There was also the issue of the strikes, where customers, faced with unreliable supply, would take their business elsewhere. Working in an uneconomic coal-mine or loss-making steelworks was still hazardous and unpleasant, perhaps made more so by the lack of funds necessary to improve conditions, since all the money had to come from an increasingly-burdened taxpayer. The poor working men in these state businesses in this case were being subsidised to take part in a pointless, monotonous, and dangerous kind of work-based theme park, all according to a central plan made in Whitehall. It was a failure of state planning not to cater properly for change and innovation, but then all socialistic planning has that fault at its heart.
It did not help that the workers from these state-dependent communities were heavily unionised and that strike-backed demands prevented proper management of the state businesses where restricted and obsolete practices persisted with strict demarcation of labour and uneconomic manning levels. The money spent in preventing what was only the inevitable could be used to develop profit-making and more productive businesses, but Thatcher’s corporatist predecessors believed that their economic model would go on for ever, even after the Labour government had to beg for a loan from the International Monetary Fund.
The unions themselves also should have acted in the best interests of their members and arranged a soft landing for them, especially as their own research should have told them the dire future of the state businesses. Finally, Conservative policy towards the state sector was made very clear in a leaked memo called the Ridley Plan one year before Margaret Thatcher became Prime Minister. The unions ignored this warning, preferring confrontation but with no preparation for the consequences should they lose against a fully prepared government that employed a gradualist approach rather than Heath’s sledgehammer of the 1972 Industrial Relations Act. The unions did not look after their members properly and any ‘devastation’ is partially their responsibility.

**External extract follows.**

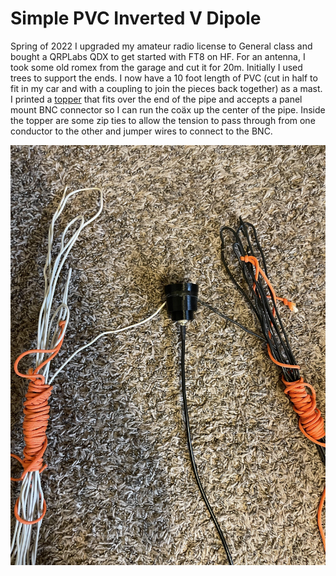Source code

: # Simple PVC Inverted V Dipole

Spring of 2022 I upgraded my amateur radio license to General class and bought a QRPLabs QDX to get started with FT8 on HF.
For an antenna, I took some old romex from the garage and cut it for 20m. Initially I used trees to support the ends. I now have a 10 foot length of PVC (cut in half to fit in my car and with a coupling to join the pieces back together) as a mast. I printed a [topper](https://gist.github.com/hspil/26d985e498294c5c605ab5d39f3b9beb) that fits over the end of the pipe and accepts a panel mount BNC connector so I can run the coäx up the center of the pipe. Inside the topper are some zip ties to allow the tension to pass through from one conductor to the other and jumper wires to connect to the BNC. 

![Dipole](assets/images/dipole.jpg)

Participants in the corporatist state cannot claim they were not responsible once corporatism was ditched for free markets. The reason for the ascendancy of Thatcherism was the proven failure of the corporatist model, which had been disintegrating for years and did not provide any kind of future for communities apart from being tied to industries facing collapse or insufficient investment. It is ironic that the political tradition that defended these state industries and the communities they only ever partially supported would turn against them today because of their alleged contribution to global warming. The coal dug up could not be burnt, the steel could not be forged economically due to carbon levies, and the semi-official discouragement of car ownership would result in unsold stock, especially when cars were as poorly built as the Morris Marina.
These communities were promised a socialist utopia, but this was always based on the electorate keeping socialists or house-trained Conservatives in power. The people who blame Margaret Thatcher for the plight of these communities should explain why in the face of this alleged disaster she was re-elected twice. If the advocates of these communities had a good case, this would have resonated with the voter. Instead the voters rejected socialism and the dependency on which socialism thrived for eighteen years until Labour publicly abandoned corporatism and central planning. The devastation of the communities was based on the fact that they relied on the persistence of an ideology whose time had passed, and that was only really popular under the conditions of global war and its immediate aftermath. The unions were in the best position to see the writing on the wall but either ignored it or were not bothered. In the pursuit of a political agenda, they let their members down by not adapting to the economic realities. Instead they tried to impose an economic fantasy that would have been a nightmare for this country, and still might be given the regression of Labour’s ideology to a more primitive state.
The true cause of the alleged devastation of these communities was the intransigence of socialism preventing adaptation in the face of changing circumstances. But the people who blame Mrs Thatcher are hardly going to blame themselves, even though they held power in the corporatist state, so instead they give us this big lie.